Data to examine ->
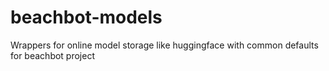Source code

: # beachbot-models
Wrappers for online model storage like huggingface with common defaults for beachbot project

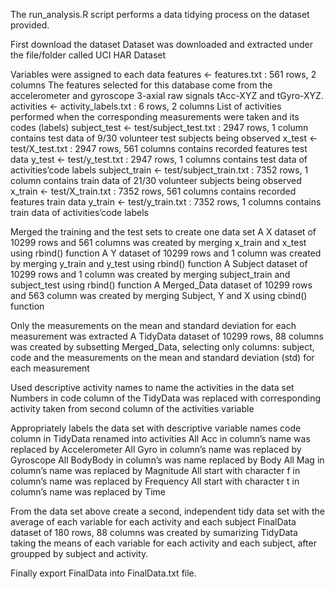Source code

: The run_analysis.R script performs a data tidying process on the dataset provided.

First download the dataset
Dataset was downloaded and extracted under the file/folder called UCI HAR Dataset

Variables were assigned to each data
features <- features.txt : 561 rows, 2 columns
The features selected for this database come from the accelerometer and gyroscope 3-axial raw signals tAcc-XYZ and tGyro-XYZ.
activities <- activity_labels.txt : 6 rows, 2 columns
List of activities performed when the corresponding measurements were taken and its codes (labels)
subject_test <- test/subject_test.txt : 2947 rows, 1 column
contains test data of 9/30 volunteer test subjects being observed
x_test <- test/X_test.txt : 2947 rows, 561 columns
contains recorded features test data
y_test <- test/y_test.txt : 2947 rows, 1 columns
contains test data of activities’code labels
subject_train <- test/subject_train.txt : 7352 rows, 1 column
contains train data of 21/30 volunteer subjects being observed
x_train <- test/X_train.txt : 7352 rows, 561 columns
contains recorded features train data
y_train <- test/y_train.txt : 7352 rows, 1 columns
contains train data of activities’code labels

Merged the training and the test sets to create one data set
A X dataset of 10299 rows and 561 columns was created by merging x_train and x_test using rbind() function
A Y dataset of 10299 rows and 1 column was created by merging y_train and y_test using rbind() function
A Subject dataset of 10299 rows and 1 column was created by merging subject_train and subject_test using rbind() function
A Merged_Data dataset of 10299 rows and 563 column was created by merging Subject, Y and X using cbind() function

Only the measurements on the mean and standard deviation for each measurement was extracted
A TidyData dataset of 10299 rows, 88 columns was created by subsetting Merged_Data, selecting only columns: subject, code 
and the measurements on the mean and standard deviation (std) for each measurement

Used descriptive activity names to name the activities in the data set
Numbers in code column of the TidyData was replaced with corresponding activity taken from second column of the activities variable

Appropriately labels the data set with descriptive variable names
code column in TidyData renamed into activities
All Acc in column’s name was replaced by Accelerometer
All Gyro in column’s name was replaced by Gyroscope
All BodyBody in column’s was name replaced by Body
All Mag in column’s name was replaced by Magnitude
All start with character f in column’s name was replaced by Frequency
All start with character t in column’s name was replaced by Time

From the data set above create a second, independent tidy data set with the average of each variable for each activity and each subject
FinalData dataset of 180 rows, 88 columns was created by sumarizing TidyData taking the means of each variable for each activity and each subject, 
after groupped by subject and activity.

Finally export FinalData into FinalData.txt file.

Work request ->
Using the data above, reproduce exactly the lines between those holding "y_test <- test/y_test.txt" and "Only the measurements", inclusive, and no others.

Answer area ->
y_test <- test/y_test.txt : 2947 rows, 1 columns
contains test data of activities’code labels
subject_train <- test/subject_train.txt : 7352 rows, 1 column
contains train data of 21/30 volunteer subjects being observed
x_train <- test/X_train.txt : 7352 rows, 561 columns
contains recorded features train data
y_train <- test/y_train.txt : 7352 rows, 1 columns
contains train data of activities’code labels

Merged the training and the test sets to create one data set
A X dataset of 10299 rows and 561 columns was created by merging x_train and x_test using rbind() function
A Y dataset of 10299 rows and 1 column was created by merging y_train and y_test using rbind() function
A Subject dataset of 10299 rows and 1 column was created by merging subject_train and subject_test using rbind() function
A Merged_Data dataset of 10299 rows and 563 column was created by merging Subject, Y and X using cbind() function

Only the measurements on the mean and standard deviation for each measurement was extracted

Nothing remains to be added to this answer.